What the task requires: When a line in the listing below contains the word "scale", return a copy of that line.

Exercise data:
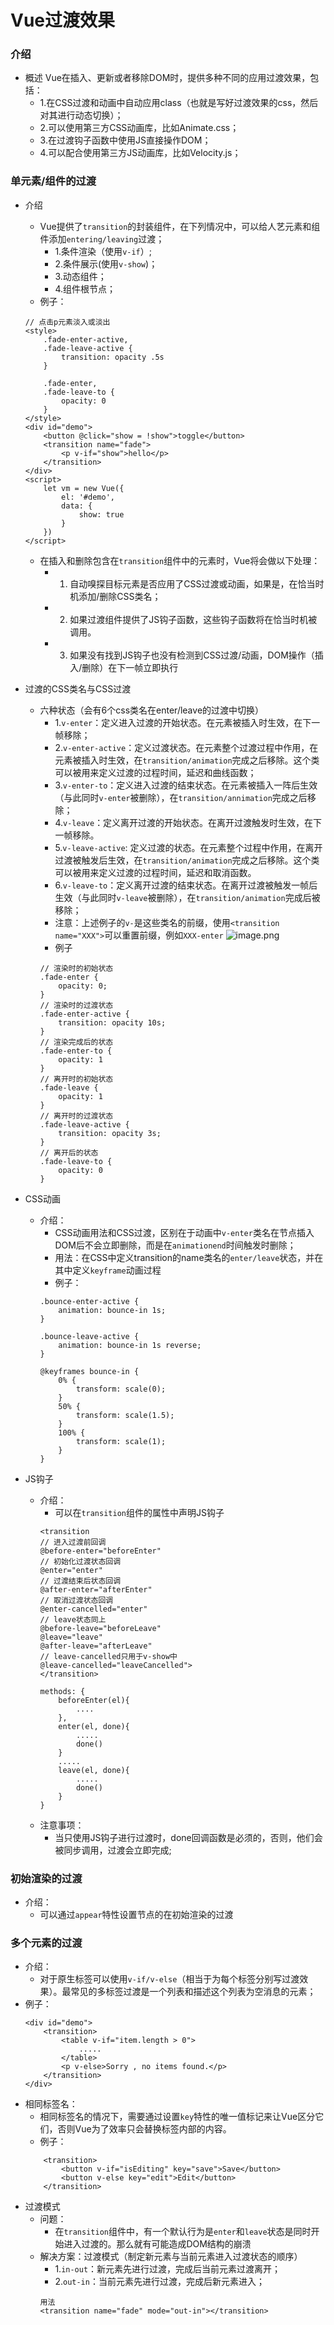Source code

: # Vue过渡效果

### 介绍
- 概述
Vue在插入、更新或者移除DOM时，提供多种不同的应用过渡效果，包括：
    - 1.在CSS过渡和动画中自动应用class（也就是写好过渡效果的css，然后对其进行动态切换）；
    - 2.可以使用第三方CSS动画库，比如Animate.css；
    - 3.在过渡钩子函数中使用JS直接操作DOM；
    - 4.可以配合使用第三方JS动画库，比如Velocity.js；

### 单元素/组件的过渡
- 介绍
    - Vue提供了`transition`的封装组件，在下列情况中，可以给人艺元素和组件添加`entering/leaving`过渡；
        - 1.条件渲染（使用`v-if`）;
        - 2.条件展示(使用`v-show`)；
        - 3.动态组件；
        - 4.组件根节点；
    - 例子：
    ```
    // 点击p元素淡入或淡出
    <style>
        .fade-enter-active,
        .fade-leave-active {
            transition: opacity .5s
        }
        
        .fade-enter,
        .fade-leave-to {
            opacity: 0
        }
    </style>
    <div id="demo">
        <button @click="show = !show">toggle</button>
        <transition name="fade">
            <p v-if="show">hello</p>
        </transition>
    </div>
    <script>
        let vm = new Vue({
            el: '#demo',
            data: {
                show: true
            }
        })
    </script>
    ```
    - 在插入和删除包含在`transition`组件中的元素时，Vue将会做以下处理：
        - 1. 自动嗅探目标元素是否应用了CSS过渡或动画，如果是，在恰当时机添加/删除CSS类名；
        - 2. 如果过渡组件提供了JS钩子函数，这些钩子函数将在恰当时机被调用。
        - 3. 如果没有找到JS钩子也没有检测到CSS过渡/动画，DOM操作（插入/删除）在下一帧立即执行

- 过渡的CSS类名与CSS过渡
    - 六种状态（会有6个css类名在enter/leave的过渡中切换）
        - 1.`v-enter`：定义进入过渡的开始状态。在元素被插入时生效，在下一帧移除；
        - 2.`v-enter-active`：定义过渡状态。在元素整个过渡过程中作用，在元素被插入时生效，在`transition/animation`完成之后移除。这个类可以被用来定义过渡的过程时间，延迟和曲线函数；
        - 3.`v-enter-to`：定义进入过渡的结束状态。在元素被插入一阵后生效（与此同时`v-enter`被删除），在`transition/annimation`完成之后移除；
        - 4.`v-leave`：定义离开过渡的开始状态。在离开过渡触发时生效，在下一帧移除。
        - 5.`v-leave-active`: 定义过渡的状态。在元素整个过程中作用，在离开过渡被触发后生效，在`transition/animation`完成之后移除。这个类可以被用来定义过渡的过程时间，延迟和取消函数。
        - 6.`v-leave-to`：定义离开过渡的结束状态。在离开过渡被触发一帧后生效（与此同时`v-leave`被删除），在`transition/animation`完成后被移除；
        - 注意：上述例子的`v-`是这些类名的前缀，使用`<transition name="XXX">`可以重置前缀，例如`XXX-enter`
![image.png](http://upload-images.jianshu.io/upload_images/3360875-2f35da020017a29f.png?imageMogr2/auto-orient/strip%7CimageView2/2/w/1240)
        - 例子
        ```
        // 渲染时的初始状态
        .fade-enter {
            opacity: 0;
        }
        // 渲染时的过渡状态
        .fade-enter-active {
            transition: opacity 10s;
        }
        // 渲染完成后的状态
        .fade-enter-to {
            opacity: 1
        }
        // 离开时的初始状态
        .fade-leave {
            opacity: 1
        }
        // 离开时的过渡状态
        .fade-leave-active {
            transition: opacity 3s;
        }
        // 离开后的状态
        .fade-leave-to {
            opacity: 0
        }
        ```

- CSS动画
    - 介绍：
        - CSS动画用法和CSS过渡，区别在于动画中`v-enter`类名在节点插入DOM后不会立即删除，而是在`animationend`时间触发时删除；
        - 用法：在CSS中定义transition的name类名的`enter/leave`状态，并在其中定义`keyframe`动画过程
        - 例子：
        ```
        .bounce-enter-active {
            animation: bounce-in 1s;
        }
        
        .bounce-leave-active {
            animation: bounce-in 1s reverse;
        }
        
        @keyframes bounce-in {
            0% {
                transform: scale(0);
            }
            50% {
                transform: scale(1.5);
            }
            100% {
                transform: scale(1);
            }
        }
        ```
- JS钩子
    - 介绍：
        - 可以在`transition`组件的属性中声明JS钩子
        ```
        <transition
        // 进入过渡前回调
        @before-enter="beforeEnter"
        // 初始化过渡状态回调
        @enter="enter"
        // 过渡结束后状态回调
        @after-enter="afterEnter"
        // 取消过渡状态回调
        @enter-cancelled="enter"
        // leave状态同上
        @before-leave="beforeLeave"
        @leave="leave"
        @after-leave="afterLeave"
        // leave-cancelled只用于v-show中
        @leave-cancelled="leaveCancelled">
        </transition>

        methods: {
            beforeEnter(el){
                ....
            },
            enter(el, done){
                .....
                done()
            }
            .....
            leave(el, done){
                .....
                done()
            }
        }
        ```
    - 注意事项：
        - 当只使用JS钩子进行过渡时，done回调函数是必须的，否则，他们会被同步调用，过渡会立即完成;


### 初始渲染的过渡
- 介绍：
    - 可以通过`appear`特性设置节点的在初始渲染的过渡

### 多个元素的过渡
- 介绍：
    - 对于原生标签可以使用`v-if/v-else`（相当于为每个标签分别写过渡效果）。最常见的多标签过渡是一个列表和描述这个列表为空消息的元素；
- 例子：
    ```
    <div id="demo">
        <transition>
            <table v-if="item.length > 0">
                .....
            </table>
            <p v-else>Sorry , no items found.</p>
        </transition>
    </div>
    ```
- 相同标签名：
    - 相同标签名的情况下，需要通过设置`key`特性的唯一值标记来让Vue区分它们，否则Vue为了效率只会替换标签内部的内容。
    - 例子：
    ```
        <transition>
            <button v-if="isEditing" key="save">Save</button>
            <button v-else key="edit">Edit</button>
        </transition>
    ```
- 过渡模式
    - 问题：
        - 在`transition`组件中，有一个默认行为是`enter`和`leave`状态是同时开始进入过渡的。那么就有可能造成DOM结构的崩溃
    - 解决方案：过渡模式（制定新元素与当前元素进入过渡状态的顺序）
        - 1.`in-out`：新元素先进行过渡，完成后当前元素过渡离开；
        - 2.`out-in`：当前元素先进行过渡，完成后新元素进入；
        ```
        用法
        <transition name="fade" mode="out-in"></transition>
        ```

Your response:
                transform: scale(0);
                transform: scale(1.5);
                transform: scale(1);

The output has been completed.